Adam Hunger-USA TODAY Sports

New York Mets need to address revolving door at first base


They’re just six games into the 2014 season, but the New York Mets have already started three different players at first base.

The three — Ike Davis, Lucas Duda, and Josh Satin — are a combined 6-for-25 (.240) with three home runs, eight runs batted in, and 10 strikeouts. These are the type of numbers you’d expect from a three-player rotation, regardless of position. Take away Davis’ walk-off, pinch-hit grand slam and the numbers are significantly worse.

The model for any successful team is to have some sort of consistency, but the Mets have strayed from this idea in a big way. Last year, they stuck with Davis for 103 games despite his paltry .205 batting average and lackluster power numbers (nine HR, 33 RBI).

Is Davis the answer to their first base issues in 2014? In four games, he’s batting .500 (4-for-8) with a double, one home run and four runs batted in. Davis has performed well thus far — he’s four for his last six and collected two of the team’s four hits in their 2-1 loss to the Reds on Sunday.

Again, it’s been just six games and is by no means time to panic but from a player’s perspective, a little reassurance goes a long way.

Duda, meanwhile, has supplied some pretty good pop with two home runs (in a 4-3 win over the Reds) but those are his only two hits in 16 plate appearances. And he’s struck out seven times or 43.8 percent of the time. So, almost half the time he brings a bat to the batter’s box, he’s not producing, not advancing a runner, and really not doing the Mets any good.
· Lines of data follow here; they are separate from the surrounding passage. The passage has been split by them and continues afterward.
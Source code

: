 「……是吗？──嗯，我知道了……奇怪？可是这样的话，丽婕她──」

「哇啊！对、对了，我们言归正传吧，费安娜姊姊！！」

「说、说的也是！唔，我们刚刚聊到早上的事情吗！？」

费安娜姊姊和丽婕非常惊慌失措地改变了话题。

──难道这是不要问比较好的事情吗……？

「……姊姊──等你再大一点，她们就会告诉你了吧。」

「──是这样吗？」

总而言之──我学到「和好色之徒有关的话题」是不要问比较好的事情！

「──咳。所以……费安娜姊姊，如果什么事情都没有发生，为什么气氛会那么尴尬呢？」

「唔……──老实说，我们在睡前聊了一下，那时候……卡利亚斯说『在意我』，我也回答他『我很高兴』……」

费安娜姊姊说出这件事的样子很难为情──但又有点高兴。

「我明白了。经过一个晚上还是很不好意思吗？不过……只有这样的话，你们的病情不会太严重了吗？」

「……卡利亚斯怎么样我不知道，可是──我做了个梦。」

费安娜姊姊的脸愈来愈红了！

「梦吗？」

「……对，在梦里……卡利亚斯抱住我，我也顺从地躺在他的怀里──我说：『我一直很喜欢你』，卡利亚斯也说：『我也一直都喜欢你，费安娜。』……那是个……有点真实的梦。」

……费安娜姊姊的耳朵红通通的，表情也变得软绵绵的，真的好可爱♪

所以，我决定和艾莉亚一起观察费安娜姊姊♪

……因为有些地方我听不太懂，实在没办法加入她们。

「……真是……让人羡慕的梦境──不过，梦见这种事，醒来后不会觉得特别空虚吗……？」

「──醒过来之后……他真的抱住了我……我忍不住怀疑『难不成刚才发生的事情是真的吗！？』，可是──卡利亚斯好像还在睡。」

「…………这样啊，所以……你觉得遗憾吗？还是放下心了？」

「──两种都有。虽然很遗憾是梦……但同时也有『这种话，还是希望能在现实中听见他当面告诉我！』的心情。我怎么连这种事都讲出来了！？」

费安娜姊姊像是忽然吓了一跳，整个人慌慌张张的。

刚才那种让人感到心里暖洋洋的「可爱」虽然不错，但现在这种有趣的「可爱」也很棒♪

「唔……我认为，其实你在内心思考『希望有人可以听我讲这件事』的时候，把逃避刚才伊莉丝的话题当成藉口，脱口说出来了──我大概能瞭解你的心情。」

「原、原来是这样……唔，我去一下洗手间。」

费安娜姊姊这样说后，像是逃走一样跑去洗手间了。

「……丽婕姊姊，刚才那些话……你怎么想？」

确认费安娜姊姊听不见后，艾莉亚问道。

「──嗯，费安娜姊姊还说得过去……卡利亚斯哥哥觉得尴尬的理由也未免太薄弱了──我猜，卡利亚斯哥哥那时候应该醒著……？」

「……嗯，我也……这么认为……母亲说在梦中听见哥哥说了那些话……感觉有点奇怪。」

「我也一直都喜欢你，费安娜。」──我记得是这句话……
But the threat is there, right?

The other player with a start at first, Satin, was 0-for-3 in the second game of the season against the Nationals and is really only an option if either Davis or Duda goes down.

So what are the Mets going to ultimately do with their first base situation — platoon the entire year, pick a starter and stick with him, or make a trade? It seems like no one in the organization wants to make the call.

The Mets have been consistent with one thing — sub-.500 records. Last year’s 3rd-place finish was their best since 2008, when they finished second behind the Phillies, which also happens to be the last time the Mets finished with a winning record.

It’s time for someone, somewhere, to make a decision and see how it plays out.